* _WHAT YOU HAVE TO DO_:
Lines with the string "type" in the data below: report how many there are, and write nothing but the number.

* _MATERIAL SUPPLIED_:

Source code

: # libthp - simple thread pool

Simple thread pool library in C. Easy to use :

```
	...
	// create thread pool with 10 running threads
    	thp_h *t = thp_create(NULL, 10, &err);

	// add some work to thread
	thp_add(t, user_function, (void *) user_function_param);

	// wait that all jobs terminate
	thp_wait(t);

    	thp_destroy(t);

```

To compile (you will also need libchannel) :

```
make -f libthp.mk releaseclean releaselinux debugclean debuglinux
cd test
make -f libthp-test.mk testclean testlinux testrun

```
--
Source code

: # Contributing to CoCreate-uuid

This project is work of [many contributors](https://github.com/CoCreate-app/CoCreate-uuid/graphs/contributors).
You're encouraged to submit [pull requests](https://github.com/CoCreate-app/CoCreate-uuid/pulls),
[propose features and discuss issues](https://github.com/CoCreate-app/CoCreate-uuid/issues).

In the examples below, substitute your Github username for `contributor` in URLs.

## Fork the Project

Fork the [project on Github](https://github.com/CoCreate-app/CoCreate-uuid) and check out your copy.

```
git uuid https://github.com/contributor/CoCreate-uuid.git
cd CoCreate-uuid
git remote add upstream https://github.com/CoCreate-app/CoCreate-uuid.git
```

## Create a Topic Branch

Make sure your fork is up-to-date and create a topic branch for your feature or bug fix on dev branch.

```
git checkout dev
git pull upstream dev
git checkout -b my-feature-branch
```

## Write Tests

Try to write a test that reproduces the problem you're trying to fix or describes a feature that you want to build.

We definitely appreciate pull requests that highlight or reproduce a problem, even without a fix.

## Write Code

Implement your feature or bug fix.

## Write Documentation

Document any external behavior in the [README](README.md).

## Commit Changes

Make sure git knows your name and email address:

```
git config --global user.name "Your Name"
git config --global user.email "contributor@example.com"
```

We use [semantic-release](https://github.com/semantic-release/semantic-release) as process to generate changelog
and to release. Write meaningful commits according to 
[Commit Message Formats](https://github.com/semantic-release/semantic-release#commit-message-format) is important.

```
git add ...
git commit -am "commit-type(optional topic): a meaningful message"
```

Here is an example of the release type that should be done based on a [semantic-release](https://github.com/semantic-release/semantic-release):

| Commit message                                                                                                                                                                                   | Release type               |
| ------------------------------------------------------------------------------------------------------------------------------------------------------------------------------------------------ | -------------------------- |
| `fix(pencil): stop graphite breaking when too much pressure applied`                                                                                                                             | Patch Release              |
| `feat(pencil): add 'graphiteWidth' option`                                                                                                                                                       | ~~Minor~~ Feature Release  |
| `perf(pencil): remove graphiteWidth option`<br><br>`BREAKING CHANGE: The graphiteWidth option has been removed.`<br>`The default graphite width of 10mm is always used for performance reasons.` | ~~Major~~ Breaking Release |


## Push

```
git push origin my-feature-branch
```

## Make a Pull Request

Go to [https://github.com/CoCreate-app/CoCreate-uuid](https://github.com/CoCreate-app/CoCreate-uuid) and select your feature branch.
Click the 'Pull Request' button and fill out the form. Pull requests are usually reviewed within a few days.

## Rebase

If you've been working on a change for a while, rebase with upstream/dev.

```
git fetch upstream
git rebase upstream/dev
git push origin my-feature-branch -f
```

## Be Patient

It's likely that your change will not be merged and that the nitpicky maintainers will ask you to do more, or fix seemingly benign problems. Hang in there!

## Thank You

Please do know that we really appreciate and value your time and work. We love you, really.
--
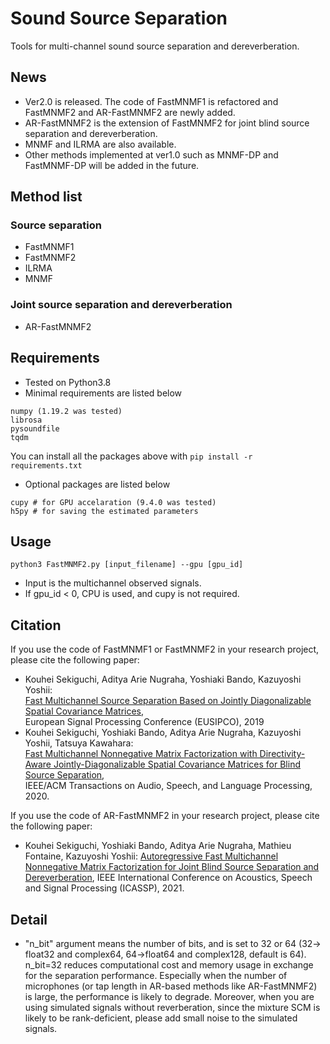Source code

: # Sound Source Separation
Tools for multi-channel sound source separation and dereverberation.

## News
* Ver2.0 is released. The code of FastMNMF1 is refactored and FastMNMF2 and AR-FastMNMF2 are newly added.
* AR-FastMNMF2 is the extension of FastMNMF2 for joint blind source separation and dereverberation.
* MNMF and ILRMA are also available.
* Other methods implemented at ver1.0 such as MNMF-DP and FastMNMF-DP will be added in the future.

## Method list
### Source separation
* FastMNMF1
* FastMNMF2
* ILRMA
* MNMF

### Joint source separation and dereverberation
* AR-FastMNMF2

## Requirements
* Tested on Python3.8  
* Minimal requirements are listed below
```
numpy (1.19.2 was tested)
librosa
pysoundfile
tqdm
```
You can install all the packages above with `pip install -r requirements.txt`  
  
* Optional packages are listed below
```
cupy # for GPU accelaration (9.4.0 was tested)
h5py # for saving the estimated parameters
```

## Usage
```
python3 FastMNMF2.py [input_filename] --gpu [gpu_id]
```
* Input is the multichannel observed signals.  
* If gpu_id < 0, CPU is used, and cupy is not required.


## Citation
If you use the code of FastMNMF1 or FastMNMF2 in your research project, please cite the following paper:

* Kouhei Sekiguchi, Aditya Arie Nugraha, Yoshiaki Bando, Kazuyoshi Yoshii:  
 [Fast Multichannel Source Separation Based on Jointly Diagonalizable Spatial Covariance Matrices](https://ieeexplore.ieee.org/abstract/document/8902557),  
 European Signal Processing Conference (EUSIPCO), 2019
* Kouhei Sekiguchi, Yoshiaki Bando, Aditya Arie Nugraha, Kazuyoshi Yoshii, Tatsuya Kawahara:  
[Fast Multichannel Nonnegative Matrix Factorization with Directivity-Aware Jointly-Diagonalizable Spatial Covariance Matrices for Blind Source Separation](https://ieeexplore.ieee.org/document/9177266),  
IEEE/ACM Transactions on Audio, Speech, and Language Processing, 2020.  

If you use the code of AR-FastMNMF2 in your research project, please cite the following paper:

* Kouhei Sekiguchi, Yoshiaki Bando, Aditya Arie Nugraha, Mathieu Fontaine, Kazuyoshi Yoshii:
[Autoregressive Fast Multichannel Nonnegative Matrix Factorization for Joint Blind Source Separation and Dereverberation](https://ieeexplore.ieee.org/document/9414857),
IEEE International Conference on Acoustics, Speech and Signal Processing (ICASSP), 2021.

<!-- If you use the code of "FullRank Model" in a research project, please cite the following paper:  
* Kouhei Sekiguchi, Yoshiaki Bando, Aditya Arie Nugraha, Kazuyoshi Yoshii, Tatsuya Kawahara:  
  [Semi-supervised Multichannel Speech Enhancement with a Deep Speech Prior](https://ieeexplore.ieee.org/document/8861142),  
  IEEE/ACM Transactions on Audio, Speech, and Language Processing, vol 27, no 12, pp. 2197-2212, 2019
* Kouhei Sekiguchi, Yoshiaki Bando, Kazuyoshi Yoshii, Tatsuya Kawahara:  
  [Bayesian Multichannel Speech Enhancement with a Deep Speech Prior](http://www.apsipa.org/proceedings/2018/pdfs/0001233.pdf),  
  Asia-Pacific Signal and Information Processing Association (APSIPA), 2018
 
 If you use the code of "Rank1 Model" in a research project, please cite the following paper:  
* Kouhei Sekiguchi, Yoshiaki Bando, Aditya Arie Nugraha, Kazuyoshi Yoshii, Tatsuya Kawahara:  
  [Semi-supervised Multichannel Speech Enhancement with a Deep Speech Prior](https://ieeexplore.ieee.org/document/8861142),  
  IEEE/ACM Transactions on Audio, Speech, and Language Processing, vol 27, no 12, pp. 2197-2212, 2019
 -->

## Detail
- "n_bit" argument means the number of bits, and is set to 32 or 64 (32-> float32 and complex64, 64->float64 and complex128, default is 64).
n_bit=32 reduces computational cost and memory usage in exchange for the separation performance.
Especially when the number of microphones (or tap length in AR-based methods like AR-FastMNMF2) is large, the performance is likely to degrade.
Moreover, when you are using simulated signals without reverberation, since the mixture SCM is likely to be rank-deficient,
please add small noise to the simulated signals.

* _COMPLETED TASK_:
3